Another example for our ongoing discussion of the use of the word "ideology" in current American English comes from a NYT article--Looking At Costs And Risks, Many Forgo Insurance--about people who chose to remain uninsured even though affordable insurance and subsidies were available in state exchanges during the open enrollment period that ended March 31.
To be sure, some of those who chose not to sign up were motivated by ideological opposition to Mr. Obama, to the law’s mandate that they buy insurance, or to both. And for many others, confusion and lack of understanding, including about whether they could get financial help buying coverage, were the overriding reasons.
Is the following statement even coherent?
"To be sure, some of those who chose not to sign up were motivated by ideological opposition to Mr. Obama..."
Can one be ideologically opposed to a person? Not in the United States. We have a strong norm against ideologies such as racism or nativism that are opposed to humans qua humans.
What is the evidence that there are uninsured people who choose to be such because they believe the Federal government may not legitimately require individuals to purchase insurance?
But a New York Times/CBS News poll of uninsured people in December found that of those who did not plan to get coverage, half said that cost was the main reason.
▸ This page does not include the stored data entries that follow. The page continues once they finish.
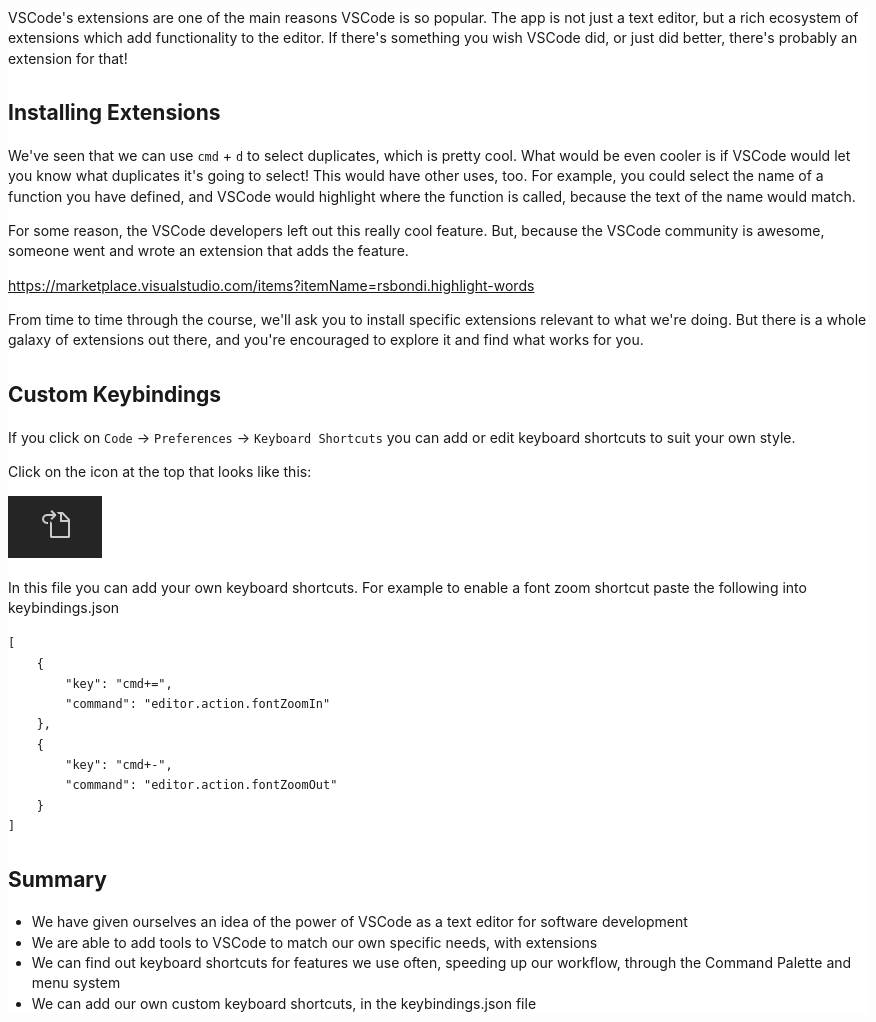 VSCode's extensions are one of the main reasons VSCode is so popular. The app is not just a text editor, but a rich ecosystem of extensions which add functionality to the editor. If there's something you wish VSCode did, or just did better, there's probably an extension for that!

## Installing Extensions

We've seen that we can use `cmd` + `d` to select duplicates, which is pretty cool. What would be even cooler is if VSCode would let you know what duplicates it's going to select! This would have other uses, too. For example, you could select the name of a function you have defined, and VSCode would highlight where the function is called, because the text of the name would match.

For some reason, the VSCode developers left out this really cool feature. But, because the VSCode community is awesome, someone went and wrote an extension that adds the feature.

https://marketplace.visualstudio.com/items?itemName=rsbondi.highlight-words

From time to time through the course, we'll ask you to install specific extensions relevant to what we're doing. But there is a whole galaxy of extensions out there, and you're encouraged to explore it and find what works for you.

## Custom Keybindings

If you click on `Code` -> `Preferences` -> `Keyboard Shortcuts` you can add or edit keyboard shortcuts to suit your own style.

Click on the icon at the top that looks like this:

![Keybindings icon](img/keybindings.png)

In this file you can add your own keyboard shortcuts. For example to enable a font zoom shortcut paste the following into keybindings.json

```
[
    {
        "key": "cmd+=",
        "command": "editor.action.fontZoomIn"
    },
    {
        "key": "cmd+-",
        "command": "editor.action.fontZoomOut"
    }
]
```


## Summary

* We have given ourselves an idea of the power of VSCode as a text editor for software development
* We are able to add tools to VSCode to match our own specific needs, with extensions
* We can find out keyboard shortcuts for features we use often, speeding up our workflow, through the Command Palette and menu system
* We can add our own custom keyboard shortcuts, in the keybindings.json file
Nearly three in 10 said they objected to the government’s requiring it, while about one in 10 said they felt they did not need it.
This outdated poll is propped up by the story of one of these people, Tammy Williams from Washington State:
Tammy Williams of Bothell, Wash., based her decision to opt out partly on philosophical resistance to the law.
“The government comes into our life and makes these decisions for us without even asking us,” said Ms. Williams, 56. “It just makes me want to rebel.”
Ms. Williams, who earns less than $40,000 a year at a small marketing firm in Seattle, said she did not want to hand over what little discretionary money she had after rent and other living expenses to an insurance company. She has been uninsured since moving a year ago from Ohio, where she had a job with health benefits.
She qualified for a subsidy to help buy coverage through Washington’s marketplace, but said that she still would have had to pay around $135 a month for the least expensive plan, with a $6,000 deductible that she said made it unfeasible.
“I am opting out,” she said on the last day of the enrollment period, adding that she might instead buy dental coverage outside the marketplace to take care of a chipped crown and a cavity.
This small glimpse into the mind of someone ideologically opposed to the ACA is actually the picture of a person who would have participated but for the scary high deductible, a person who, moreover, demonstrates exactly why we need the mandate (that she "opposed") by confessing that she plans to game the system by waiting to buy dental insurance until she has plans to get a pre-existing cavity taken care of!
But it's worse than that. The NYT makes no effort to check if the fear of high deductibles is valid, and examining that point reveals a classic false balance piece.
These folks are presented as rationally choosing to pay a $95 penalty rather than, eg, $135 a month for a $6000 deductible plan. But that's not a fair description of the facts. The deductible involved does not apply to check-ups, routine OB-GYN care, care for chronic diseases, and even many prescription medicines. By law, there isn't even a co-pay. The care doesn't cost $6000! It costs $Zero!
The Kaiser Family Foundation explains here:
All new plans must cover some defined preventive services with no copayment by the consumer and without having to meet the deductible first. Those include some vaccinations, mammograms and other cancer screenings, contraception, including birth control pills, and periodic physicals. But prevention services do not include treatment for an illness, such as the flu. Charges could also apply if, during a preventive care visit, the patient is also treated for a medical condition or a minor injury. In addition to doctor visits and preventive care, some plans may also offer limited coverage for some prescription drugs.
But there's still more that the reporter doesn't seem to understand, again from Kaiser:
Under the law, the maximum amount a consumer with single coverage will pay out-of-pocket in 2014 will generally be $6,350 while a family could pay up to $12,700. Those totals include copayments and deductibles, but not premiums, and they apply only to plans that are not grandfathered under the law.
So the article should say:
In Washington State, two cups of coffee a day will run you about $120 a month. For fifteen more dollars, Tammy Williams of Bothell could have a bronze health insurance plan under the ACA. Ms. Williams, 56, is generally healthy meaning that every medical service she expects to need in 2014 be 100% free, with no co-pay and no deductible. Even if she needed additional care, the plan would cap her total out of pocket costs at $6350.
In an interview, Ms. Williams revealed she would likely sign up if she understood the facts. She claims to object to the ACA on principle, but when questioned, she reveals that her decision was dictated by the cost of the plan, a cost she clearly failed to understand.
At the end of the day, ideology, as it's used here, means "based on an incorrect analysis of the likely costs involved." Does that sound like the kind of thing that goes in the same box with nationalism and Marxism?